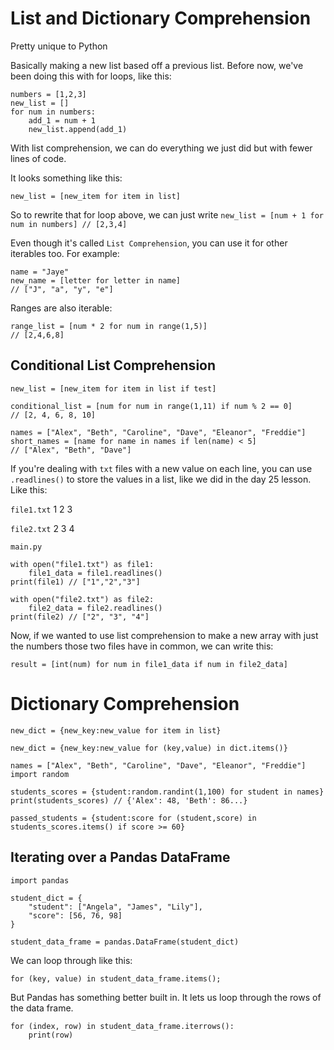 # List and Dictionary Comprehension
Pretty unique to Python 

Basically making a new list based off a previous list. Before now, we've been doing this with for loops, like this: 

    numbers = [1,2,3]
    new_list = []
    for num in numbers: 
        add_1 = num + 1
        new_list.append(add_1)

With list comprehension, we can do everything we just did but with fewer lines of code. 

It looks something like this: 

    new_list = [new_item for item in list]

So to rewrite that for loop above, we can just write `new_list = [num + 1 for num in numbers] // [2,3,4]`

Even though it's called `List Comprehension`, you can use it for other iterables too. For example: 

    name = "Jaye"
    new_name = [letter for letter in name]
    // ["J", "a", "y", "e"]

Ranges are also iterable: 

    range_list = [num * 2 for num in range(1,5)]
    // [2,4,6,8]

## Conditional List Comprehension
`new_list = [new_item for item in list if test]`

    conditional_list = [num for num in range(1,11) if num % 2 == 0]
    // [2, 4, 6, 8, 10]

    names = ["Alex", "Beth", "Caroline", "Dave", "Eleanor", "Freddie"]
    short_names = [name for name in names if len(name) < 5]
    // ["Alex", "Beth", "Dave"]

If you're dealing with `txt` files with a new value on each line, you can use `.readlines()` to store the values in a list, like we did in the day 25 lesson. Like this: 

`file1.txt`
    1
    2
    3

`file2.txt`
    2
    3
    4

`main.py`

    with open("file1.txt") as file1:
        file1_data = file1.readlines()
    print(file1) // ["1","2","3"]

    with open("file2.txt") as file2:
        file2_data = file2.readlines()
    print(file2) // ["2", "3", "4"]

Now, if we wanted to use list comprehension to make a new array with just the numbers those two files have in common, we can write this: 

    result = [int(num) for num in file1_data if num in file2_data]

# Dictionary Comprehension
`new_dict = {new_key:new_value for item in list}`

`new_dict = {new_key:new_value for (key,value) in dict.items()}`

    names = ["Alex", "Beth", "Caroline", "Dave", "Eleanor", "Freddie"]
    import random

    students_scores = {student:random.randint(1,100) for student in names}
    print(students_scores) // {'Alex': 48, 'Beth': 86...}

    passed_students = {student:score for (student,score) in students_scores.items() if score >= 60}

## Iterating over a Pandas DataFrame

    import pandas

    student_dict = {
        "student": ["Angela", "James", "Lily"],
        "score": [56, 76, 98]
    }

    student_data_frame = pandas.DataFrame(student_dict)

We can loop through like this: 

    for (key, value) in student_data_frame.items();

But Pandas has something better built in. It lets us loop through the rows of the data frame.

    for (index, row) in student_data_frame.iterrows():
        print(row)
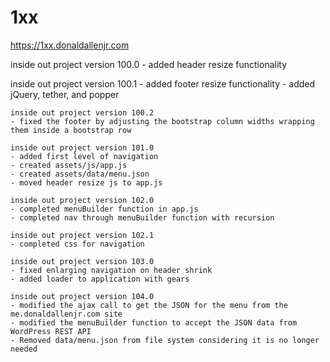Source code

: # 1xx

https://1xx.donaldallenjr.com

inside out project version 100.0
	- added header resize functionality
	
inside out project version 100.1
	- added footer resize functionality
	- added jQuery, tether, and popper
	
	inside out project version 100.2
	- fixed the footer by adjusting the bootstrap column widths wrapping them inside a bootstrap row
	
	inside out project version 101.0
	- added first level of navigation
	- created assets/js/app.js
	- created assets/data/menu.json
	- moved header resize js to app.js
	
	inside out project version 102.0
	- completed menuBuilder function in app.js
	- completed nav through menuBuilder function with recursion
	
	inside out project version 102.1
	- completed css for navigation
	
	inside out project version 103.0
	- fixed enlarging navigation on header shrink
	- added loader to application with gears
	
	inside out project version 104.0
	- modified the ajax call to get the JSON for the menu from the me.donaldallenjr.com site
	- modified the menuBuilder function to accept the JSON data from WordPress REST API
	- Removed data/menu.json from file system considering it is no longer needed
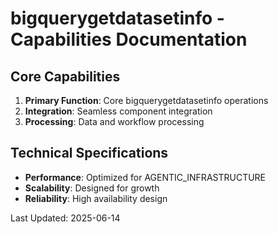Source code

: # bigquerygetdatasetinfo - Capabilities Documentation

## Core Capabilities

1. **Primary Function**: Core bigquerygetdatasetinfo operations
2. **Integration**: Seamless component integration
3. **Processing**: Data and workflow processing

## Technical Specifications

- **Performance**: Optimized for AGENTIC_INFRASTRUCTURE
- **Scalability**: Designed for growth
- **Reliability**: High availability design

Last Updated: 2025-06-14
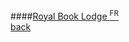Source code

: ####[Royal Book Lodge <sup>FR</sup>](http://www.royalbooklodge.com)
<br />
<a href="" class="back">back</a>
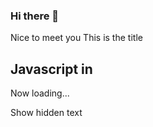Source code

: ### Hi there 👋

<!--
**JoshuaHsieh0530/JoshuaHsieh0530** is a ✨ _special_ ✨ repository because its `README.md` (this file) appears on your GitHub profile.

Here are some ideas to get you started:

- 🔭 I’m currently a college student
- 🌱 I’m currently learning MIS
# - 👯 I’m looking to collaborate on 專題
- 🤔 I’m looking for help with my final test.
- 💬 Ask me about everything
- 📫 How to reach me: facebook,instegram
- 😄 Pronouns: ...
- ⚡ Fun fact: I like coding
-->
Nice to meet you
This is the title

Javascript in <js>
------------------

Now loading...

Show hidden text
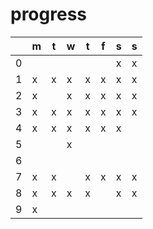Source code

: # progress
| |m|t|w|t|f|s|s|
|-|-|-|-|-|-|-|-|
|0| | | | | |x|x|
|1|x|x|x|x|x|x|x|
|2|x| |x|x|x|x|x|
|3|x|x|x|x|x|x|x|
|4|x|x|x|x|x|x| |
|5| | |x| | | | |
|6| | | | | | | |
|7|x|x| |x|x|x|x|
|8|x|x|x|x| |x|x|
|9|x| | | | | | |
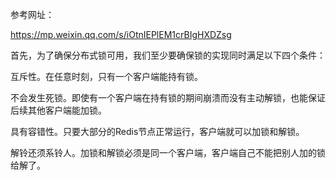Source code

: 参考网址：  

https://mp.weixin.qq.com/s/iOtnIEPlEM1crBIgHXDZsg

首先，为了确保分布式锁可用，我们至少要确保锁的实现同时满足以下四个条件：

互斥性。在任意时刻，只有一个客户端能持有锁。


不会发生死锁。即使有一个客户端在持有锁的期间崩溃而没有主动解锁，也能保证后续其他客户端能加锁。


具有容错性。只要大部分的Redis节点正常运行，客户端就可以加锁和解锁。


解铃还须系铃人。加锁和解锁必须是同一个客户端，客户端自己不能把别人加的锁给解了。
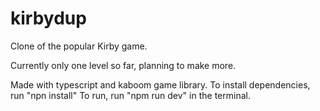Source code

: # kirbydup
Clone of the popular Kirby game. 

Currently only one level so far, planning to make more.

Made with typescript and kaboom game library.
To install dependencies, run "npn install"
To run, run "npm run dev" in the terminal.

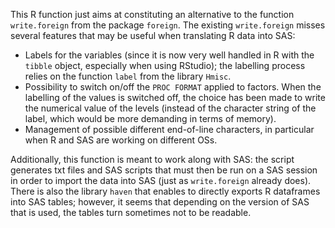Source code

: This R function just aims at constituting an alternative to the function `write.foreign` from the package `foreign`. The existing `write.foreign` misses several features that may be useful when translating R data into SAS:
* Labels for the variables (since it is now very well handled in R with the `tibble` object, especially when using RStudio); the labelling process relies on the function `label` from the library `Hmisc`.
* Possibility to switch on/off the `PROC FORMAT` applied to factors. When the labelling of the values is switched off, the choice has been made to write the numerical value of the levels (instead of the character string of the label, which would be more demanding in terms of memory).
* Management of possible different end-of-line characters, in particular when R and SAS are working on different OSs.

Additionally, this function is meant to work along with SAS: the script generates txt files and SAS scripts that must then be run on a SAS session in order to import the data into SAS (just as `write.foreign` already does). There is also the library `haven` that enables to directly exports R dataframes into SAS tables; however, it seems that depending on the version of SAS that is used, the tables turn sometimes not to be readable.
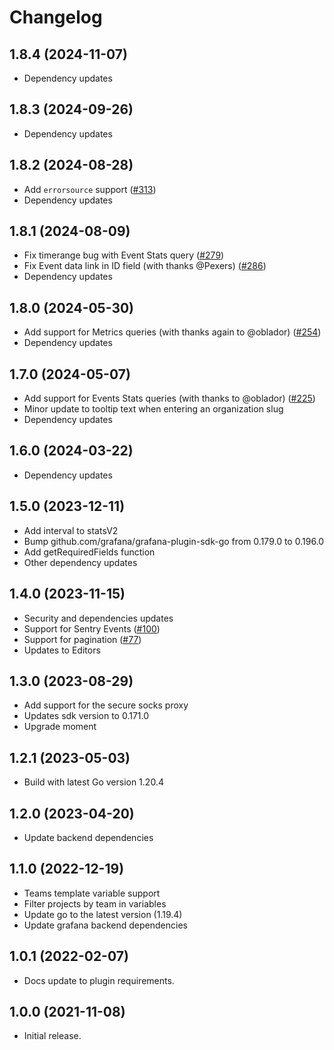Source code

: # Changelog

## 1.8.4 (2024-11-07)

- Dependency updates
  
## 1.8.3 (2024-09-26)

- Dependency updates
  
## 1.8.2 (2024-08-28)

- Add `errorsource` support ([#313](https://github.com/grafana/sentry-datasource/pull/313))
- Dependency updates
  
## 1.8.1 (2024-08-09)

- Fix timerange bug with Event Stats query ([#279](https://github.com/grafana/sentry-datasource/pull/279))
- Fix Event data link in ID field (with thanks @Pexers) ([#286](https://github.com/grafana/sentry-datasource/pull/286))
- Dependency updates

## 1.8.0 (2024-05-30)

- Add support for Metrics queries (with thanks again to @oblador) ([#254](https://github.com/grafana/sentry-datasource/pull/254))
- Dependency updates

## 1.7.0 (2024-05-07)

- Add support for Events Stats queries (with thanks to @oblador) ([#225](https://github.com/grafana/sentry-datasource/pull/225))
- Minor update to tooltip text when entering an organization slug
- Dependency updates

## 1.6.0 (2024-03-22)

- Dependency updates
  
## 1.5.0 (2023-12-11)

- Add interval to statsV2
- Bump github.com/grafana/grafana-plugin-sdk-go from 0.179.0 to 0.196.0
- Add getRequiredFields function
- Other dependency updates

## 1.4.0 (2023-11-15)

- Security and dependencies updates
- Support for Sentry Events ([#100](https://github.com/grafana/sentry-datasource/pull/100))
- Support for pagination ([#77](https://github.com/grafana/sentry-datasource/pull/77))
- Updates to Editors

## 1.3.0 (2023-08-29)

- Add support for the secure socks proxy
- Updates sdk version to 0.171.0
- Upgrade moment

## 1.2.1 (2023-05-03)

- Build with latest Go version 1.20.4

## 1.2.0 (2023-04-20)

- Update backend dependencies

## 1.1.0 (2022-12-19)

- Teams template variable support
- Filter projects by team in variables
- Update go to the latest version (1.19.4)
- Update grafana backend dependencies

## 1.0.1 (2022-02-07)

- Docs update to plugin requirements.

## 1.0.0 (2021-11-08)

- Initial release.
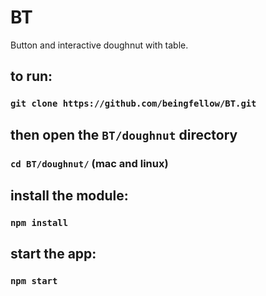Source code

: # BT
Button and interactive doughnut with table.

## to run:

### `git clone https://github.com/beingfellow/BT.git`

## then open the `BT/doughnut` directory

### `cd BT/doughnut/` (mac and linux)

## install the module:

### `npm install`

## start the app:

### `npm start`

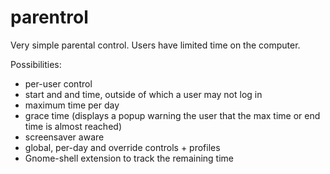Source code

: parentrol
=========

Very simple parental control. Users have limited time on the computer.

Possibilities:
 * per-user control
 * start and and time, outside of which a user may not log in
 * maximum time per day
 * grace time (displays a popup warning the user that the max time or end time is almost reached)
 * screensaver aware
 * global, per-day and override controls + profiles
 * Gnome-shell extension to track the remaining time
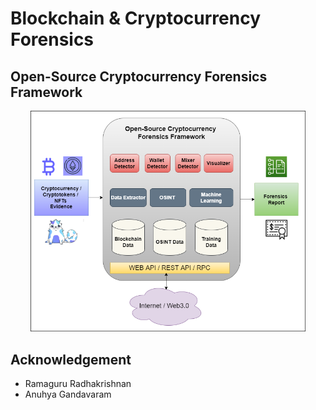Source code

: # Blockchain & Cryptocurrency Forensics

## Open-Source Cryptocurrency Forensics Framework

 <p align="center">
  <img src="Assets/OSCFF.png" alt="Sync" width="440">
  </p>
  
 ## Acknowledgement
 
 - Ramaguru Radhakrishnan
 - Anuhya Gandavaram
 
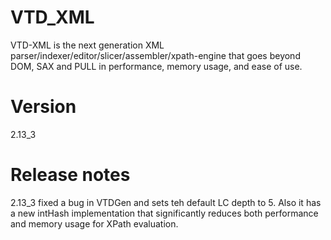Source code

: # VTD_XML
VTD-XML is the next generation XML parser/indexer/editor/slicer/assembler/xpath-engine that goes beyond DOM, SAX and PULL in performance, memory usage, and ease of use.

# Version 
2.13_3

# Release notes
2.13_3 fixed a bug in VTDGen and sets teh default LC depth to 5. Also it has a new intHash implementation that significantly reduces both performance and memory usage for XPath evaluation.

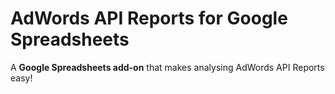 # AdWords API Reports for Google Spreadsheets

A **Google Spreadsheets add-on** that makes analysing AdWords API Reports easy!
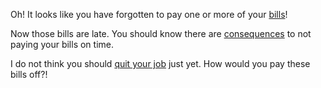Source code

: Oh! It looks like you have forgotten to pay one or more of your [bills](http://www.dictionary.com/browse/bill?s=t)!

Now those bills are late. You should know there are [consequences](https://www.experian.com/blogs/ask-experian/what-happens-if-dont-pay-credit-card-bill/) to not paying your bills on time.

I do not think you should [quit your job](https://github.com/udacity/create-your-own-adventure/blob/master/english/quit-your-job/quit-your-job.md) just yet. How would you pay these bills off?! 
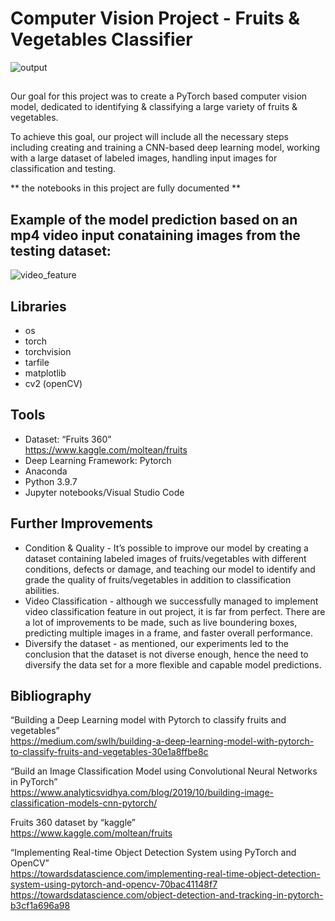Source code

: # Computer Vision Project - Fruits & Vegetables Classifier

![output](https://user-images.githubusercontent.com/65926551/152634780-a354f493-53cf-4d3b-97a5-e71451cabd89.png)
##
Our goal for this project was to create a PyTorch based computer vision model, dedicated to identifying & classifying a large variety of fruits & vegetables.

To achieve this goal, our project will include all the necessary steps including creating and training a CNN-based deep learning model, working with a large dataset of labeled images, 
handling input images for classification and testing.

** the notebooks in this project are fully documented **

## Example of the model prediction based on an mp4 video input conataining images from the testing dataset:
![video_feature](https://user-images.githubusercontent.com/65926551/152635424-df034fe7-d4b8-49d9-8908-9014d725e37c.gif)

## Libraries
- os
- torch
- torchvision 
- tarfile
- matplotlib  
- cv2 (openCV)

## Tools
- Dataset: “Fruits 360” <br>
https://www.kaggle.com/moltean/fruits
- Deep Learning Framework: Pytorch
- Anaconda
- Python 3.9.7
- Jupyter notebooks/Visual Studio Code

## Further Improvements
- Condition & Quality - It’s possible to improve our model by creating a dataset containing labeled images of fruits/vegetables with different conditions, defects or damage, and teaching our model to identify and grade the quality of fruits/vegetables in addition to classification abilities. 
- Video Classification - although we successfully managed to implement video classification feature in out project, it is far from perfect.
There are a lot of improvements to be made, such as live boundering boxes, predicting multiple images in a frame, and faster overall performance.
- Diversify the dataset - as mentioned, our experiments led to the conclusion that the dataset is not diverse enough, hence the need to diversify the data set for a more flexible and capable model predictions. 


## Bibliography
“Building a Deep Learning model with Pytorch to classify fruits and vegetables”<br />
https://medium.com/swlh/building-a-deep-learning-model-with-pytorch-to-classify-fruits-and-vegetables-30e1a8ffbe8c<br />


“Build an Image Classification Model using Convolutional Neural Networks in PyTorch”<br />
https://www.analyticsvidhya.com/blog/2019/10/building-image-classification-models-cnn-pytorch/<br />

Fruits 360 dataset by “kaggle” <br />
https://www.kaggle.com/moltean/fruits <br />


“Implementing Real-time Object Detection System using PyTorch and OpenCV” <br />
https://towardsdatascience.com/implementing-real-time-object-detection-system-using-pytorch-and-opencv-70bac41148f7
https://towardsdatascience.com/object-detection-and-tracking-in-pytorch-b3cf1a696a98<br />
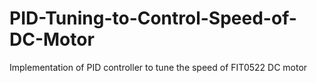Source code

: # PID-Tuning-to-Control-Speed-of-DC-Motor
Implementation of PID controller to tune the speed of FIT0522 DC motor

◆ **TASK GOAL**:
Could you write out, exactly as they stand, only the lines above that begin at the line with "- Video Classification" and stop after the line with "https://www.kaggle.com/moltean/fruits <br />"?

◆ **TASK RESULT**:
- Video Classification - although we successfully managed to implement video classification feature in out project, it is far from perfect.
There are a lot of improvements to be made, such as live boundering boxes, predicting multiple images in a frame, and faster overall performance.
- Diversify the dataset - as mentioned, our experiments led to the conclusion that the dataset is not diverse enough, hence the need to diversify the data set for a more flexible and capable model predictions. 


## Bibliography
“Building a Deep Learning model with Pytorch to classify fruits and vegetables”<br />
https://medium.com/swlh/building-a-deep-learning-model-with-pytorch-to-classify-fruits-and-vegetables-30e1a8ffbe8c<br />


“Build an Image Classification Model using Convolutional Neural Networks in PyTorch”<br />
https://www.analyticsvidhya.com/blog/2019/10/building-image-classification-models-cnn-pytorch/<br />

Fruits 360 dataset by “kaggle” <br />
https://www.kaggle.com/moltean/fruits <br />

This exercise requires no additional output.